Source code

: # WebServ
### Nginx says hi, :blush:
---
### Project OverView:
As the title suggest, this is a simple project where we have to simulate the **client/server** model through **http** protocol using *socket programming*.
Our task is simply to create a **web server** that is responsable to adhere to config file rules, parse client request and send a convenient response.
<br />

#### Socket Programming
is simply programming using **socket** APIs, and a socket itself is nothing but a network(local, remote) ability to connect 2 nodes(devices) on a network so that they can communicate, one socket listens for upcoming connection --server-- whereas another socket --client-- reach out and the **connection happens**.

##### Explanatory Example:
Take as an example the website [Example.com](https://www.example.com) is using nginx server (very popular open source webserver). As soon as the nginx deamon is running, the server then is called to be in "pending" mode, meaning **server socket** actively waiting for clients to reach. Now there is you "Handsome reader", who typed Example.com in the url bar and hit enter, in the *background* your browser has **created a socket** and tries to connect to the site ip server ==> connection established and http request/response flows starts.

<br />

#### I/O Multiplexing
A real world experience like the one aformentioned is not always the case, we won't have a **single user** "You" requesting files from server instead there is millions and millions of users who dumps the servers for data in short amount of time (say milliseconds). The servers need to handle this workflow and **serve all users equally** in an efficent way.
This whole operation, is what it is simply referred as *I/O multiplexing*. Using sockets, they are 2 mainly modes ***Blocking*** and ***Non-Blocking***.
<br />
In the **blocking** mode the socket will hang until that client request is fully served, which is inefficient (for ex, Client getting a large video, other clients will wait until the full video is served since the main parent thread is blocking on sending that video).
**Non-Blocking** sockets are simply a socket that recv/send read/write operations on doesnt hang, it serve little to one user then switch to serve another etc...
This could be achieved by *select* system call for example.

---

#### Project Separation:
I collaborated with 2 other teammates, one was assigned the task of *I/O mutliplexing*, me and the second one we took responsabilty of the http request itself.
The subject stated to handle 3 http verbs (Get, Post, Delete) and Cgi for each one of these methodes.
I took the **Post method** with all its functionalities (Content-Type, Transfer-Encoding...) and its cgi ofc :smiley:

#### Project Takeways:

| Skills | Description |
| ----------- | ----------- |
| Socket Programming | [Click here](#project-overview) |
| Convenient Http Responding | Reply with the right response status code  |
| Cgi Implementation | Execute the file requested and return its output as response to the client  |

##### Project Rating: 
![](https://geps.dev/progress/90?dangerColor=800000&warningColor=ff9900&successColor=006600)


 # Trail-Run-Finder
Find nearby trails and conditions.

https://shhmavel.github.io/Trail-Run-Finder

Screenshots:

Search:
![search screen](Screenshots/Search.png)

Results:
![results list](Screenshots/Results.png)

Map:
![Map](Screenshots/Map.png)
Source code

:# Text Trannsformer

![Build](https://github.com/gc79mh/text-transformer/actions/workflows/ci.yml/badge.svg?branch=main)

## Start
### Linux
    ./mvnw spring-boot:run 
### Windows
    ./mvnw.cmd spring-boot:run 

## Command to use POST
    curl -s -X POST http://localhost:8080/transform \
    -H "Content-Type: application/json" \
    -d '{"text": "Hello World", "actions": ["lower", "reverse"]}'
■ ■ ■
**BRIEF**
Return, from the data, each line that has the word "actions" in it.

**EXERCISE RESULT**
![Build](https://github.com/gc79mh/text-transformer/actions/workflows/ci.yml/badge.svg?branch=main)
    -d '{"text": "Hello World", "actions": ["lower", "reverse"]}'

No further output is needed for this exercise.